### INPUT MATERIAL
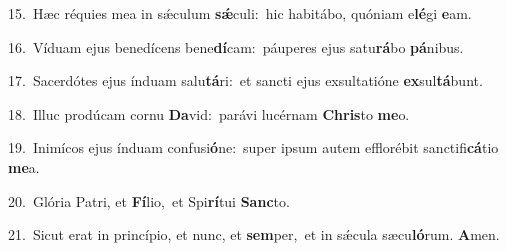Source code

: {\numbfont\textcolor{\numbcolor}{15.}}~Hæc réquies mea in sǽculum \textbf{sǽ}\-culi:~\star hic habitábo, quóniam e\-\textbf{lé}\-gi \textbf{e}\-am.\par
{\numbfont\textcolor{\numbcolor}{16.}}~Víduam ejus benedícens bene\-\textbf{dí}\-cam:~\star páuperes ejus satu\-\textbf{rá}\-bo \textbf{pá}\-nibus.\par
{\numbfont\textcolor{\numbcolor}{17.}}~Sacerdótes ejus índuam salu\-\textbf{tá}\-ri:~\star et sancti ejus exsultatióne \textbf{ex}\-sul\-\textbf{tá}\-bunt.\par
{\numbfont\textcolor{\numbcolor}{18.}}~Illuc prodúcam cornu \textbf{Da}\-vid:~\star parávi lucérnam \textbf{Chris}\-to \textbf{me}\-o.\par
{\numbfont\textcolor{\numbcolor}{19.}}~Inimícos ejus índuam confusi\-\textbf{ó}\-ne:~\star super ipsum autem efflorébit sanctifi\-\textbf{cá}\-tio \textbf{me}\-a.\par
{\numbfont\textcolor{\numbcolor}{20.}}~Glória Patri, et \textbf{Fí}\-lio,~\star et Spi\-\textbf{rí}\-tui \textbf{Sanc}\-to.\par
{\numbfont\textcolor{\numbcolor}{21.}}~Sicut erat in princípio, et nunc, et \textbf{sem}\-per,~\star et in sǽcula sæcu\-\textbf{ló}\-rum. \textbf{A}\-men.\par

### ASSIGNMENT
Once you have found every line in the listing that holds the string "índuam", copy each of them.

### WRITTEN SOLUTION
{\numbfont\textcolor{\numbcolor}{17.}}~Sacerdótes ejus índuam salu\-\textbf{tá}\-ri:~\star et sancti ejus exsultatióne \textbf{ex}\-sul\-\textbf{tá}\-bunt.\par
{\numbfont\textcolor{\numbcolor}{19.}}~Inimícos ejus índuam confusi\-\textbf{ó}\-ne:~\star super ipsum autem efflorébit sanctifi\-\textbf{cá}\-tio \textbf{me}\-a.\par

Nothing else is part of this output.